» **What is needed**
Please retype the data below in full.

» **Dataset entries**
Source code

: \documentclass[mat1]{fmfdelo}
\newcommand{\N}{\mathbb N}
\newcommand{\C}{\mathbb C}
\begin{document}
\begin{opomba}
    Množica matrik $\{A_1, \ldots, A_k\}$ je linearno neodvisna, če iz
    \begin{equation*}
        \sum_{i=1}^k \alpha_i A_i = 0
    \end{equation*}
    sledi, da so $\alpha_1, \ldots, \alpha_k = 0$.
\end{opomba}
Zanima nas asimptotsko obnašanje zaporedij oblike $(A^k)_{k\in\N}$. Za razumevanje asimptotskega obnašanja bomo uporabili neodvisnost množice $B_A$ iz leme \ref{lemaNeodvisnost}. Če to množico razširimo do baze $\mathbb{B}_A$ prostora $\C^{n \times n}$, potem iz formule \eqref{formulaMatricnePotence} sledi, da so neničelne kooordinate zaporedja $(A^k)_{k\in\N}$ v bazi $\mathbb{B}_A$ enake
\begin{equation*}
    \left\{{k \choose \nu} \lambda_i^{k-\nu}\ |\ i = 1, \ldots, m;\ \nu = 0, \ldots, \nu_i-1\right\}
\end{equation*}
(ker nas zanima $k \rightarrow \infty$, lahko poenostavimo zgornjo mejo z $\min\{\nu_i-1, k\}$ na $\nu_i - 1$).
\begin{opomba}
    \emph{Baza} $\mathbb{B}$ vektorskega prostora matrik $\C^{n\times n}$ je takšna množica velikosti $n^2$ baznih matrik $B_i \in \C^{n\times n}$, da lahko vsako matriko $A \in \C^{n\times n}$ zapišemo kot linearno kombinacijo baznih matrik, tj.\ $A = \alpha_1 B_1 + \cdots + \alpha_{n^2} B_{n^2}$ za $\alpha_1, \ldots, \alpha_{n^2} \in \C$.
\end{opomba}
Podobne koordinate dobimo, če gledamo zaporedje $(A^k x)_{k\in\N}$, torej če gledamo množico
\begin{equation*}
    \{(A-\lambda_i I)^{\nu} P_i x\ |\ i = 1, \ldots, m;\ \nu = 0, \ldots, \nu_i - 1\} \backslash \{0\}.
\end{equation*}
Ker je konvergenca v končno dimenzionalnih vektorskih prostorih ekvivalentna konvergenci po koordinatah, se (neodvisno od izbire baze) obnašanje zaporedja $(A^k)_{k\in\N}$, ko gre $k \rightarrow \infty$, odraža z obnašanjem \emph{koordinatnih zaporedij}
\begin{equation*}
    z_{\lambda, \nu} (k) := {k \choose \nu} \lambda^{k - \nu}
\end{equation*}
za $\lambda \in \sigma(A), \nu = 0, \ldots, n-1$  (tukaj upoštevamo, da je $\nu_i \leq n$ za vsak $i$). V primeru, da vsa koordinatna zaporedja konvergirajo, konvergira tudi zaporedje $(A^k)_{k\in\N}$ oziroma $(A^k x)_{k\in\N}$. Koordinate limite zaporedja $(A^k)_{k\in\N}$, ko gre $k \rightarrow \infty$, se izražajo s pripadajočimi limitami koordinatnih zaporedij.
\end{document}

» **Written reply**
Source code

: \documentclass[mat1]{fmfdelo}
\newcommand{\N}{\mathbb N}
\newcommand{\C}{\mathbb C}
\begin{document}
\begin{opomba}
    Množica matrik $\{A_1, \ldots, A_k\}$ je linearno neodvisna, če iz
    \begin{equation*}
        \sum_{i=1}^k \alpha_i A_i = 0
    \end{equation*}
    sledi, da so $\alpha_1, \ldots, \alpha_k = 0$.
\end{opomba}
Zanima nas asimptotsko obnašanje zaporedij oblike $(A^k)_{k\in\N}$. Za razumevanje asimptotskega obnašanja bomo uporabili neodvisnost množice $B_A$ iz leme \ref{lemaNeodvisnost}. Če to množico razširimo do baze $\mathbb{B}_A$ prostora $\C^{n \times n}$, potem iz formule \eqref{formulaMatricnePotence} sledi, da so neničelne kooordinate zaporedja $(A^k)_{k\in\N}$ v bazi $\mathbb{B}_A$ enake
\begin{equation*}
    \left\{{k \choose \nu} \lambda_i^{k-\nu}\ |\ i = 1, \ldots, m;\ \nu = 0, \ldots, \nu_i-1\right\}
\end{equation*}
(ker nas zanima $k \rightarrow \infty$, lahko poenostavimo zgornjo mejo z $\min\{\nu_i-1, k\}$ na $\nu_i - 1$).
\begin{opomba}
    \emph{Baza} $\mathbb{B}$ vektorskega prostora matrik $\C^{n\times n}$ je takšna množica velikosti $n^2$ baznih matrik $B_i \in \C^{n\times n}$, da lahko vsako matriko $A \in \C^{n\times n}$ zapišemo kot linearno kombinacijo baznih matrik, tj.\ $A = \alpha_1 B_1 + \cdots + \alpha_{n^2} B_{n^2}$ za $\alpha_1, \ldots, \alpha_{n^2} \in \C$.
\end{opomba}
Podobne koordinate dobimo, če gledamo zaporedje $(A^k x)_{k\in\N}$, torej če gledamo množico
\begin{equation*}
    \{(A-\lambda_i I)^{\nu} P_i x\ |\ i = 1, \ldots, m;\ \nu = 0, \ldots, \nu_i - 1\} \backslash \{0\}.
\end{equation*}
Ker je konvergenca v končno dimenzionalnih vektorskih prostorih ekvivalentna konvergenci po koordinatah, se (neodvisno od izbire baze) obnašanje zaporedja $(A^k)_{k\in\N}$, ko gre $k \rightarrow \infty$, odraža z obnašanjem \emph{koordinatnih zaporedij}
\begin{equation*}
    z_{\lambda, \nu} (k) := {k \choose \nu} \lambda^{k - \nu}
\end{equation*}
za $\lambda \in \sigma(A), \nu = 0, \ldots, n-1$  (tukaj upoštevamo, da je $\nu_i \leq n$ za vsak $i$). V primeru, da vsa koordinatna zaporedja konvergirajo, konvergira tudi zaporedje $(A^k)_{k\in\N}$ oziroma $(A^k x)_{k\in\N}$. Koordinate limite zaporedja $(A^k)_{k\in\N}$, ko gre $k \rightarrow \infty$, se izražajo s pripadajočimi limitami koordinatnih zaporedij.
\end{document}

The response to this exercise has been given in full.